◆ What to produce:
Read the data below line by line and state how many lines hold "well". Nothing else belongs in the answer.

◆ Extracted material:
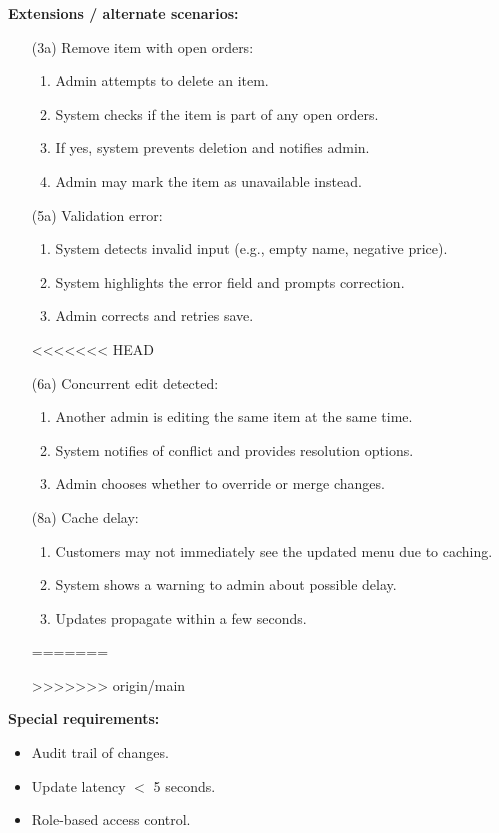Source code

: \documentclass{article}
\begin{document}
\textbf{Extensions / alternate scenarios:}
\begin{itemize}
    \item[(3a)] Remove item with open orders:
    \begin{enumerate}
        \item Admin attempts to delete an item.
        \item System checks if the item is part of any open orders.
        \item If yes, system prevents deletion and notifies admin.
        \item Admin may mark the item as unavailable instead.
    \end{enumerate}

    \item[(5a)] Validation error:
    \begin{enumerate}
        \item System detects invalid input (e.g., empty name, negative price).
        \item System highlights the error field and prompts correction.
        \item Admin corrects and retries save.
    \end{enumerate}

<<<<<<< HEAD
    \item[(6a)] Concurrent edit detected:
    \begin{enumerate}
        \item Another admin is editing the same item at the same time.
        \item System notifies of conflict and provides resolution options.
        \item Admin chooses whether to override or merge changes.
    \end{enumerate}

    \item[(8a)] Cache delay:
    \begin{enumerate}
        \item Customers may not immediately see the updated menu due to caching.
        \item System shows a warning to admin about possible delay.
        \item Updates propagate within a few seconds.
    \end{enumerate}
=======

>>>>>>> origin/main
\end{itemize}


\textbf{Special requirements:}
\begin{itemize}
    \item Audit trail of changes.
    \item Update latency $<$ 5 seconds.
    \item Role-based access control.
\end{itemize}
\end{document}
...
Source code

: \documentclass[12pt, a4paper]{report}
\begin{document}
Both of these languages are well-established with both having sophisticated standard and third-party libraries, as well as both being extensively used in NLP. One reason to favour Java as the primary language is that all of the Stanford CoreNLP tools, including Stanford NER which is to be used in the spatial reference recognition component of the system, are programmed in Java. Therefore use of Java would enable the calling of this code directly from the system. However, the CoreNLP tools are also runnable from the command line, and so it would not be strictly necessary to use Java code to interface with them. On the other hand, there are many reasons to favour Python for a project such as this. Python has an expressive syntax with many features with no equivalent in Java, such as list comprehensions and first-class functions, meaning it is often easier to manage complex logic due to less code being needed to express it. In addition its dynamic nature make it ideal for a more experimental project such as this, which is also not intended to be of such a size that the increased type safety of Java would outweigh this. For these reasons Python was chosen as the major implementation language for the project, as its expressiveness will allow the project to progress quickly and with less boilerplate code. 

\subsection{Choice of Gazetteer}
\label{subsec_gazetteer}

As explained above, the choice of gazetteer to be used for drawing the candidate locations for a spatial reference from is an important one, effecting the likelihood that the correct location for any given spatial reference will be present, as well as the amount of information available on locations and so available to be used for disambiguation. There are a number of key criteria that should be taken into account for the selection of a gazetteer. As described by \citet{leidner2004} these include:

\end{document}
---
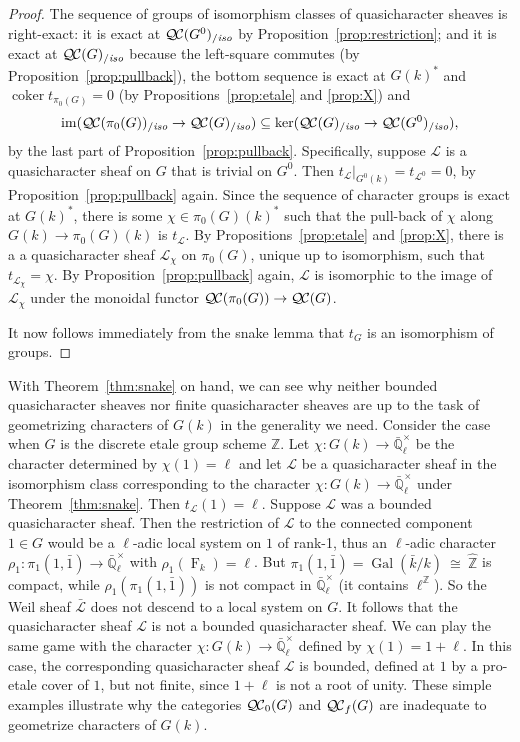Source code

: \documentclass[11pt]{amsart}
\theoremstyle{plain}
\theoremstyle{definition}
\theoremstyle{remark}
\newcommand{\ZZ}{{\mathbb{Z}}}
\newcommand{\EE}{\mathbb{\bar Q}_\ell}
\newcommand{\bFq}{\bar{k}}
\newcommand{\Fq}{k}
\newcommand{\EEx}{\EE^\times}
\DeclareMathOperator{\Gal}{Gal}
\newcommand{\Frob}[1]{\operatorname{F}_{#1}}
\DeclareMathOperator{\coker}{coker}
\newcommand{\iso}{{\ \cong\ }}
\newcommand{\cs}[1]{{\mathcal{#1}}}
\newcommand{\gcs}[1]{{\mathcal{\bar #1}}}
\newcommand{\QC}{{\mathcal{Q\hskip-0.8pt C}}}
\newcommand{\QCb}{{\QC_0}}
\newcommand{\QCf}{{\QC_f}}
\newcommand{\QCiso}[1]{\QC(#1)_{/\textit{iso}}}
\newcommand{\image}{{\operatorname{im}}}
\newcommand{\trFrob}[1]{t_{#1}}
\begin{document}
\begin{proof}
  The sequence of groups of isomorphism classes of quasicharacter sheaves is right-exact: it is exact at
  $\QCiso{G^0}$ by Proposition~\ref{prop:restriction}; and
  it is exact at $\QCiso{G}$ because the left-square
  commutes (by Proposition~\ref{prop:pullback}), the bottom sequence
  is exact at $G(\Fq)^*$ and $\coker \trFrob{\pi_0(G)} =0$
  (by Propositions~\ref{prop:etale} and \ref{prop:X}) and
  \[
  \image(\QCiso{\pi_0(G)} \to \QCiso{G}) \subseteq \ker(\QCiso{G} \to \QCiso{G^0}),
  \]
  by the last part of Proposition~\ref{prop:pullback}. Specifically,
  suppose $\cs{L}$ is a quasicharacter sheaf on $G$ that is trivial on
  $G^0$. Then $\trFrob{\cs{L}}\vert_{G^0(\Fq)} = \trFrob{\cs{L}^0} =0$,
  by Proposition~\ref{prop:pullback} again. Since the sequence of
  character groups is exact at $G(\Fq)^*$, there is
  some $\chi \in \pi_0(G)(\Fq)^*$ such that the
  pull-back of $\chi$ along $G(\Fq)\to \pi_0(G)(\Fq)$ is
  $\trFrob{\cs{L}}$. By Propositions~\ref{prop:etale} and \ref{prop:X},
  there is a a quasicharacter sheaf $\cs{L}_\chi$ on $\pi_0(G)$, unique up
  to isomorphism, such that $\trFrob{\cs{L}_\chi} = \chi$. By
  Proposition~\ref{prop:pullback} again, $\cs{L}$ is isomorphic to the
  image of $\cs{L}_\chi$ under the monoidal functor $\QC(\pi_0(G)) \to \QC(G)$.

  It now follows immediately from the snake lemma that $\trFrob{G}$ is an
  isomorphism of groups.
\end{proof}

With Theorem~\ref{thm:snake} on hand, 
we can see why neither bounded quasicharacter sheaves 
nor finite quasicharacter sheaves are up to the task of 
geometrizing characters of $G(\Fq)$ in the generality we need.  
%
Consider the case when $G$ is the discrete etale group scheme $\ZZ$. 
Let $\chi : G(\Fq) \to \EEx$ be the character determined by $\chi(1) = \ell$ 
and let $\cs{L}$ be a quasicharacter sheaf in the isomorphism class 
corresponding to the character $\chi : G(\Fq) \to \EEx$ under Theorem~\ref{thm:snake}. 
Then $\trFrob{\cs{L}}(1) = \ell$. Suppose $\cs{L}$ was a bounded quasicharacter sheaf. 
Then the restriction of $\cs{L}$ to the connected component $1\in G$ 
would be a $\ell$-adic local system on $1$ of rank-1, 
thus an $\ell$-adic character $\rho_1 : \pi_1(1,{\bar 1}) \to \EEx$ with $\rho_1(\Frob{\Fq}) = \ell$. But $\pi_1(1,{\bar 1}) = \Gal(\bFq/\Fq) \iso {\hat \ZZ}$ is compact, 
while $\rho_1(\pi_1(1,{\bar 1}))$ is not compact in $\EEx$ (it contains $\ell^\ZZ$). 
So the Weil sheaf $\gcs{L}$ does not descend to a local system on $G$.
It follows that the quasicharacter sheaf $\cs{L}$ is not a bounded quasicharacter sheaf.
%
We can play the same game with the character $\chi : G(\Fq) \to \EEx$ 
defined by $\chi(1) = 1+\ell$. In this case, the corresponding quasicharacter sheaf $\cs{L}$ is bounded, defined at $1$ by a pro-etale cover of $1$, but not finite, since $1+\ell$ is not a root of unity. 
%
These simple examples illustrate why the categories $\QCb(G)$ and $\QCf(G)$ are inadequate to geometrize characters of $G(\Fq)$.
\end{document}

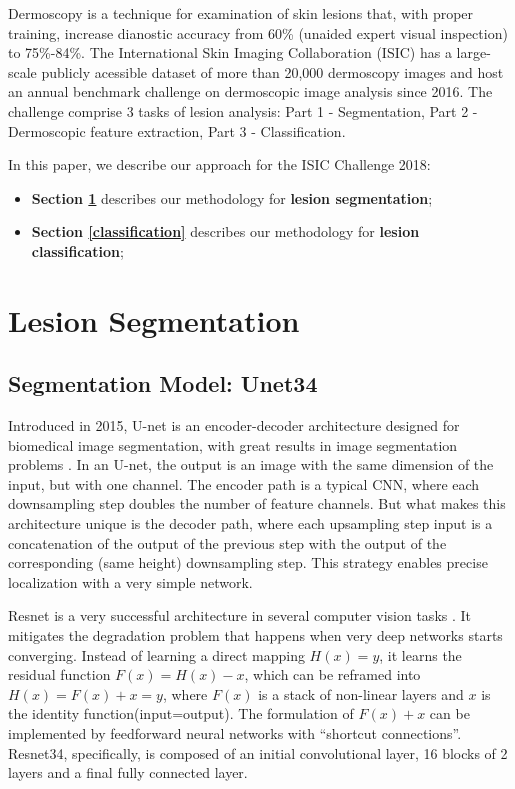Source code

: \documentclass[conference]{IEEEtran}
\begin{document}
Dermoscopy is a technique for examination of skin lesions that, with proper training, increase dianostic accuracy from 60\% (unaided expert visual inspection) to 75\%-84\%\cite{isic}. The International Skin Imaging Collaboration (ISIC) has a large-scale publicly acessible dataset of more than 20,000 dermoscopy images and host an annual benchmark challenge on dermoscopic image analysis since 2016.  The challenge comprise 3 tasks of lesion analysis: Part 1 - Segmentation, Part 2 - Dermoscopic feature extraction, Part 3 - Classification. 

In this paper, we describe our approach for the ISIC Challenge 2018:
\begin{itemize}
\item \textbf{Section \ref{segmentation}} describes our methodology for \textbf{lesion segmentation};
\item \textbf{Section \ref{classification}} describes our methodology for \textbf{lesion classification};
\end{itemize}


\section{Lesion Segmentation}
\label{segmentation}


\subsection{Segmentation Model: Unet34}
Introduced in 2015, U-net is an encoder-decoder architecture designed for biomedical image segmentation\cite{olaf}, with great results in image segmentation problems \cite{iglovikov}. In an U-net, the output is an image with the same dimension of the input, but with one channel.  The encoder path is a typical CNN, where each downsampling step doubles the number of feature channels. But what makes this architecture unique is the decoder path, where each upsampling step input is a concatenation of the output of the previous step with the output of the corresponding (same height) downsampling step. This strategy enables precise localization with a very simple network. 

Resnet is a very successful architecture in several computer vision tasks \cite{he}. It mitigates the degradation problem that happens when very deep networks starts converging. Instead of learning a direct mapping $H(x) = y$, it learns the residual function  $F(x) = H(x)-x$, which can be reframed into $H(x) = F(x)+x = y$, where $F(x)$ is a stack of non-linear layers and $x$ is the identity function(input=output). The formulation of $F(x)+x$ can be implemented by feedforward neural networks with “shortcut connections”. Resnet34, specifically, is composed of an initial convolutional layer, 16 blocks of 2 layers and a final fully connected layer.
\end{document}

◆ Your solution:
2